Chenopodium giganteum

Chenopodium giganteum

La varietà  Chenopodium giganteum è utilizzata anche come pianta ornamentale perché le giovani foglie hanno una sfumatura rossiccia veramente attraente. In un angolo solo parzialmente ombreggiato del giardino e senza chiedere più acqua del necessario, è cresciuto rigoglioso e colorato in quest’estate, per ora in verità più umida del consueto. Tutti lo trovano bello e allora se ne sta lì, a farsi ammirare,  mentre io aspetto l’occasione propizia per cucinarlo. Anche del Chenopodium giganteum si possono consumare i semi, ricavandone una specie di cereale e perfino una farina.
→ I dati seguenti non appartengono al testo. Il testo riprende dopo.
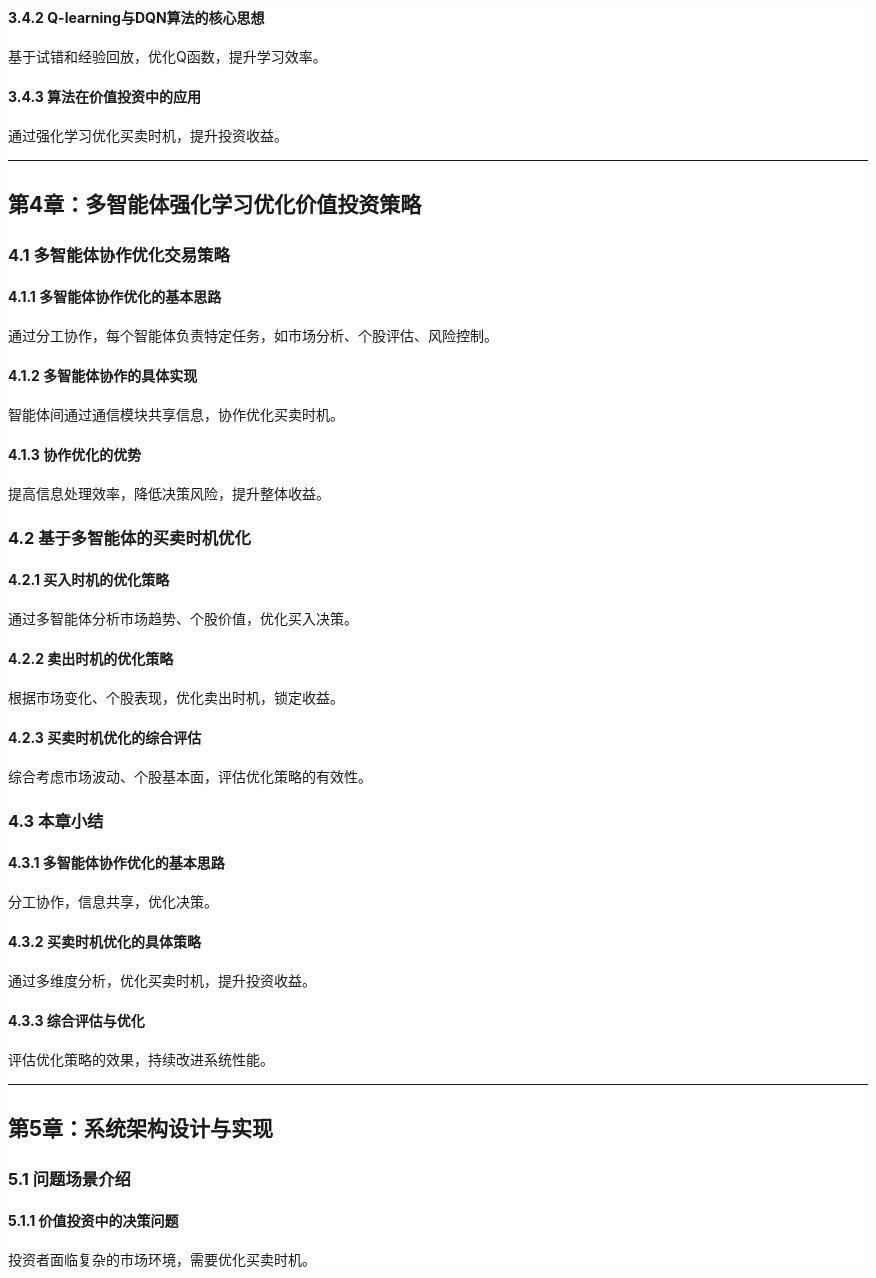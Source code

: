 #### 3.4.2 Q-learning与DQN算法的核心思想
基于试错和经验回放，优化Q函数，提升学习效率。

#### 3.4.3 算法在价值投资中的应用
通过强化学习优化买卖时机，提升投资收益。

---

## 第4章：多智能体强化学习优化价值投资策略

### 4.1 多智能体协作优化交易策略

#### 4.1.1 多智能体协作优化的基本思路
通过分工协作，每个智能体负责特定任务，如市场分析、个股评估、风险控制。

#### 4.1.2 多智能体协作的具体实现
智能体间通过通信模块共享信息，协作优化买卖时机。

#### 4.1.3 协作优化的优势
提高信息处理效率，降低决策风险，提升整体收益。

### 4.2 基于多智能体的买卖时机优化

#### 4.2.1 买入时机的优化策略
通过多智能体分析市场趋势、个股价值，优化买入决策。

#### 4.2.2 卖出时机的优化策略
根据市场变化、个股表现，优化卖出时机，锁定收益。

#### 4.2.3 买卖时机优化的综合评估
综合考虑市场波动、个股基本面，评估优化策略的有效性。

### 4.3 本章小结

#### 4.3.1 多智能体协作优化的基本思路
分工协作，信息共享，优化决策。

#### 4.3.2 买卖时机优化的具体策略
通过多维度分析，优化买卖时机，提升投资收益。

#### 4.3.3 综合评估与优化
评估优化策略的效果，持续改进系统性能。

---

## 第5章：系统架构设计与实现

### 5.1 问题场景介绍

#### 5.1.1 价值投资中的决策问题
投资者面临复杂的市场环境，需要优化买卖时机。
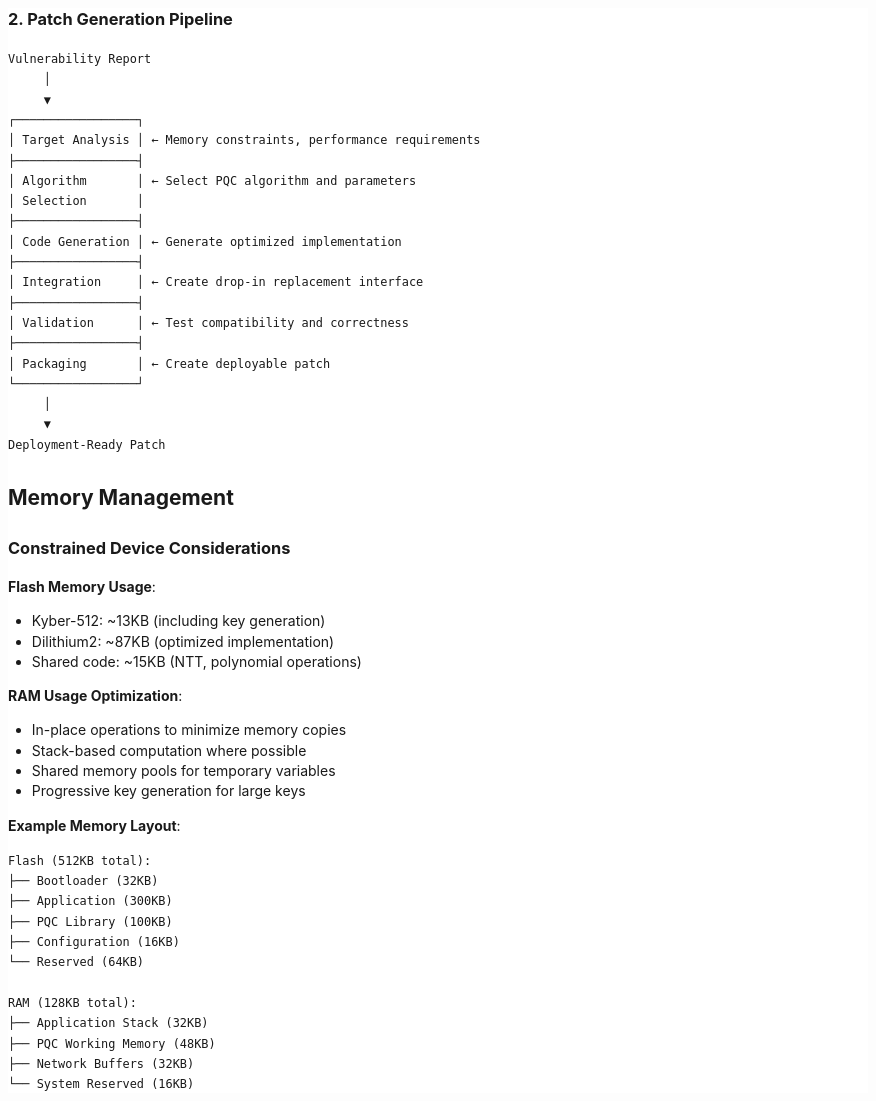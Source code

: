 ### 2. Patch Generation Pipeline

```
Vulnerability Report
     │
     ▼
┌─────────────────┐
│ Target Analysis │ ← Memory constraints, performance requirements
├─────────────────┤
│ Algorithm       │ ← Select PQC algorithm and parameters
│ Selection       │
├─────────────────┤
│ Code Generation │ ← Generate optimized implementation
├─────────────────┤
│ Integration     │ ← Create drop-in replacement interface
├─────────────────┤
│ Validation      │ ← Test compatibility and correctness
├─────────────────┤
│ Packaging       │ ← Create deployable patch
└─────────────────┘
     │
     ▼
Deployment-Ready Patch
```

## Memory Management

### Constrained Device Considerations

**Flash Memory Usage**:
- Kyber-512: ~13KB (including key generation)
- Dilithium2: ~87KB (optimized implementation)
- Shared code: ~15KB (NTT, polynomial operations)

**RAM Usage Optimization**:
- In-place operations to minimize memory copies
- Stack-based computation where possible
- Shared memory pools for temporary variables
- Progressive key generation for large keys

**Example Memory Layout**:
```
Flash (512KB total):
├── Bootloader (32KB)
├── Application (300KB)
├── PQC Library (100KB)
├── Configuration (16KB)
└── Reserved (64KB)

RAM (128KB total):
├── Application Stack (32KB)
├── PQC Working Memory (48KB)
├── Network Buffers (32KB)
└── System Reserved (16KB)
```
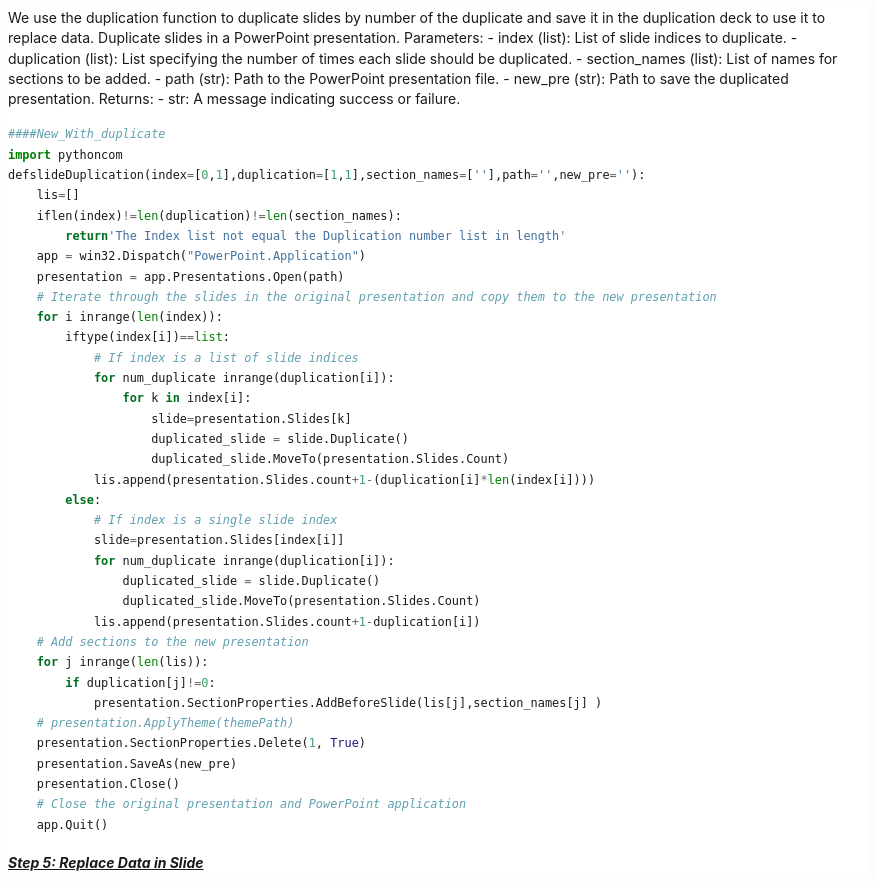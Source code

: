 We use the duplication function to duplicate slides by number of the duplicate  and save it in the duplication deck to use it to replace data.
Duplicate slides in a PowerPoint presentation.
    Parameters:
    - index (list): List of slide indices to duplicate.
    - duplication (list): List specifying the number of times each slide should be duplicated.
    - section_names (list): List of names for sections to be added.
    - path (str): Path to the PowerPoint presentation file.
    - new_pre (str): Path to save the duplicated presentation.
    Returns:
    - str: A message indicating success or failure.
```python
####New_With_duplicate
import pythoncom
defslideDuplication(index=[0,1],duplication=[1,1],section_names=[''],path='',new_pre=''):
    lis=[]
    iflen(index)!=len(duplication)!=len(section_names):
        return'The Index list not equal the Duplication number list in length'
    app = win32.Dispatch("PowerPoint.Application")
    presentation = app.Presentations.Open(path)
    # Iterate through the slides in the original presentation and copy them to the new presentation
    for i inrange(len(index)):
        iftype(index[i])==list:
            # If index is a list of slide indices
            for num_duplicate inrange(duplication[i]):
                for k in index[i]:
                    slide=presentation.Slides[k]
                    duplicated_slide = slide.Duplicate()
                    duplicated_slide.MoveTo(presentation.Slides.Count)
            lis.append(presentation.Slides.count+1-(duplication[i]*len(index[i])))
        else:
            # If index is a single slide index
            slide=presentation.Slides[index[i]]
            for num_duplicate inrange(duplication[i]):
                duplicated_slide = slide.Duplicate()
                duplicated_slide.MoveTo(presentation.Slides.Count)
            lis.append(presentation.Slides.count+1-duplication[i])
    # Add sections to the new presentation
    for j inrange(len(lis)):
        if duplication[j]!=0:
            presentation.SectionProperties.AddBeforeSlide(lis[j],section_names[j] )
    # presentation.ApplyTheme(themePath)
    presentation.SectionProperties.Delete(1, True)
    presentation.SaveAs(new_pre)
    presentation.Close()
    # Close the original presentation and PowerPoint application
    app.Quit()
```
##### [Step 5: Replace Data in Slide](https://github.com/khaledSeifEleslam/Slide-Automate/blob/main/Assortment%20Slide%20Duplicate/Assortment%20Duplicate.ipynb)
Si può cliccare sulle immagini per vedere la foto più grande in un’altra pagina

Lithops, i sassi vivi

lithops lesliei
lithops fulleri
Le piante di questo genere, originarie dell’America del Sud, assomigliano a sassi. Ciascuna pianta ha un corto fusto sotterraneo, che prosegue in una radice relativamente lunga. Il fusto interrato porta un paio di foglie semicircolare, grosse e carnose, fuse insieme per quasi tutta la loro lunghezza. Sono queste foglie che conferiscono alla pianta il singolare aspetto di ‘sasso vivo’ e il loro colore si armonizza bene con un arido sfondo di rocce. In cima alla linea di fusione c’è un’incisione o fenditura, dalla quale nella tarda estate o all’inizio dell’autunno spunta un singolo fiore simile a una margherita. Questi fiori possono essere più grandi delle foglie e sono bianchi nella specie lithops fulleri e giallo oro nella specie lithops lesliei. Dopo la fioritura le vecchie foglie gradualmente avvizziscono e seccano, mentre spunta una nuova coppia che le sostituisce. Non è molto semplice coltivare queste piante che necessitano di pochissima acqua, specie quando termina la fioritura e le foglie nuove si sostituiscono a quelle vecchie. Anche la loro crescita può essere molto lenta. Questi esemplari, già fioriti e acquaistati alla mostra mercato Frutti antichi sono appena arrivati a casa mia. I fiori stanno sbocciando e non sembrano davvero sassi.

Delosperma

delosperma cooperi

 

 

Fra le succulente, o piante grasse come un tempo si chiamavano, le aizoacee sono quelle che hanno i fiori più belli. Vengono quasi tutte dal Sudafrica, ma molte si sono naturalizzate sulle coste del Mediterraneo. Come il curioso fico degli ottentotti (12 maggio 2009), che nel suo paese di origine è una pianta a frutti commestibili. I fiori delle aizoaceae assomigliano ai capolini delle asteracee, in altre parole a delle margherite. Ma non c’è alcuna somiglianza reale, perchè i capolini sono composti di molti fiori, mentre questi fiori sono singoli con molti petali.
Questo delosperma è una pianta generosa, che può anche diventare tappezzante e si copre di fiori rosa scuro con petali sottili come quello della foto. Quest’anno però ha fatto un’unico fiore e temo non ne farà altri. Il gelo lo aveva quasi ucciso e i rami secchi stavano soffocando le ricrescite. Così deve aver speso quasi tutte le sue energie per rigenerare le foglie.